[Task goal] Look for the string "Benchmarks" in the listing below and copy every line in which it appears.

[Information supplied]
################
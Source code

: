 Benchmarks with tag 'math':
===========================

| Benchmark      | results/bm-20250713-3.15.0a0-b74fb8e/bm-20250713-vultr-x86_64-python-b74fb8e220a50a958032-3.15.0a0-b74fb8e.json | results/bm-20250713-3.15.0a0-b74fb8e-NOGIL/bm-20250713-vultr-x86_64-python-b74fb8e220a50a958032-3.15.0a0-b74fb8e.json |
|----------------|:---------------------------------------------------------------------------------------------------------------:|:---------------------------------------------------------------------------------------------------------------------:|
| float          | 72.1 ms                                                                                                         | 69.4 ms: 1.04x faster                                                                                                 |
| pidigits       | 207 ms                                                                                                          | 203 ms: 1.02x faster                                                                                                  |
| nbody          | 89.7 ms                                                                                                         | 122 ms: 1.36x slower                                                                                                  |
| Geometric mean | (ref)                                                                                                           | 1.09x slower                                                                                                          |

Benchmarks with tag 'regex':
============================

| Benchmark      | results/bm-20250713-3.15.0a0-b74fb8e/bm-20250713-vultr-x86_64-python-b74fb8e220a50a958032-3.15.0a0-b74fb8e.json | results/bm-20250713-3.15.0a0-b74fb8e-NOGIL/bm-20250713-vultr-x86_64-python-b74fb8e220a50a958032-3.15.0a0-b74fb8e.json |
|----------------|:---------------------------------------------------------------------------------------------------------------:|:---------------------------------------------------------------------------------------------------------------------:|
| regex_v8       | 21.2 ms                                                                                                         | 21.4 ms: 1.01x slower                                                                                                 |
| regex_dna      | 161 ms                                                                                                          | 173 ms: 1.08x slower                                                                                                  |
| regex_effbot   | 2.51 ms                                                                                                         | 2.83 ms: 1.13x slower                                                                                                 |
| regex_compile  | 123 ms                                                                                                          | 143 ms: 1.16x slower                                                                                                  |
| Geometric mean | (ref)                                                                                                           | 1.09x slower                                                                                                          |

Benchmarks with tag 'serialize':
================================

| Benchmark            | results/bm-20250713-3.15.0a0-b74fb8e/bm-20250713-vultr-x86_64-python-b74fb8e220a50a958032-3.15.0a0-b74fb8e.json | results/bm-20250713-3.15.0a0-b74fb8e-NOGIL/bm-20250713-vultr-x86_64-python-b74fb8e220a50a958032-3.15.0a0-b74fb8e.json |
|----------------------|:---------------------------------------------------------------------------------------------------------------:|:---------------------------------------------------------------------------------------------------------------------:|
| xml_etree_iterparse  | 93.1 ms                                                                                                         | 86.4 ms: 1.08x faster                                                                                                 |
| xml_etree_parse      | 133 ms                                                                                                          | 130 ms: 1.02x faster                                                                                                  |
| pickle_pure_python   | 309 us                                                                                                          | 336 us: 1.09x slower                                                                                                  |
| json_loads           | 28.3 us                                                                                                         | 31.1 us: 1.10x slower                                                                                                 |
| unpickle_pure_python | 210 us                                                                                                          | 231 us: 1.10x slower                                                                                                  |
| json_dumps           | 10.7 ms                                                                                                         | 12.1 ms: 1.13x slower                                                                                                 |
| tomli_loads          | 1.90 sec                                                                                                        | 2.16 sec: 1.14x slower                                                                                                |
################
[Task response]
: Benchmarks with tag 'math':
Benchmarks with tag 'regex':
Benchmarks with tag 'serialize':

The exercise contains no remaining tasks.